*Assigned task*
Reproduce the entries beneath exactly, without their images.

*** Opening Dataset records ***

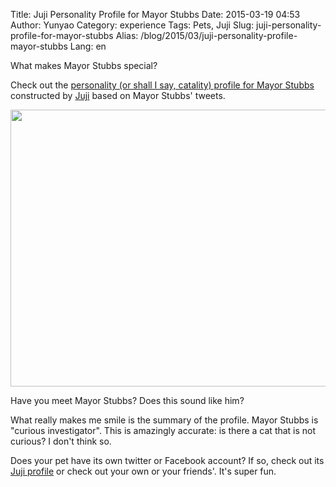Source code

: Title: Juji Personality Profile for Mayor Stubbs
Date: 2015-03-19 04:53
Author: Yunyao
Category: experience
Tags: Pets, Juji
Slug: juji-personality-profile-for-mayor-stubbs
Alias: /blog/2015/03/juji-personality-profile-mayor-stubbs
Lang: en

What makes Mayor Stubbs special?

Check out the [personality (or shall I say, catality) profile for Mayor Stubbs](https://juji.io/me/mayorstubbs/basic) constructed by [Juji](http://juji.io) based on Mayor Stubbs' tweets.

[<img src="https://farm8.staticflickr.com/7284/16834543076_c586586022_c.jpg" width="656" height="443" />](https://juji.io/me/mayorstubbs/basic)

Have you meet Mayor Stubbs? Does this sound like him?

What really makes me smile is the summary of the profile. Mayor Stubbs is "curious investigator". This is amazingly accurate: is there a cat that is not curious? I don't think so.

Does your pet have its own twitter or Facebook account? If so, check out its [Juji profile](http://juji.io) or check out your own or your friends'. It's super fun.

*** Closing Dataset records ***

*Exercise response*
Source code

: Title: Juji Personality Profile for Mayor Stubbs
Date: 2015-03-19 04:53
Author: Yunyao
Category: experience
Tags: Pets, Juji
Slug: juji-personality-profile-for-mayor-stubbs
Alias: /blog/2015/03/juji-personality-profile-mayor-stubbs
Lang: en

What makes Mayor Stubbs special?

Check out the [personality (or shall I say, catality) profile for Mayor Stubbs](https://juji.io/me/mayorstubbs/basic) constructed by [Juji](http://juji.io) based on Mayor Stubbs' tweets.

[<img src="https://farm8.staticflickr.com/7284/16834543076_c586586022_c.jpg" width="656" height="443" />](https://juji.io/me/mayorstubbs/basic)

Have you meet Mayor Stubbs? Does this sound like him?

What really makes me smile is the summary of the profile. Mayor Stubbs is "curious investigator". This is amazingly accurate: is there a cat that is not curious? I don't think so.

Does your pet have its own twitter or Facebook account? If so, check out its [Juji profile](http://juji.io) or check out your own or your friends'. It's super fun.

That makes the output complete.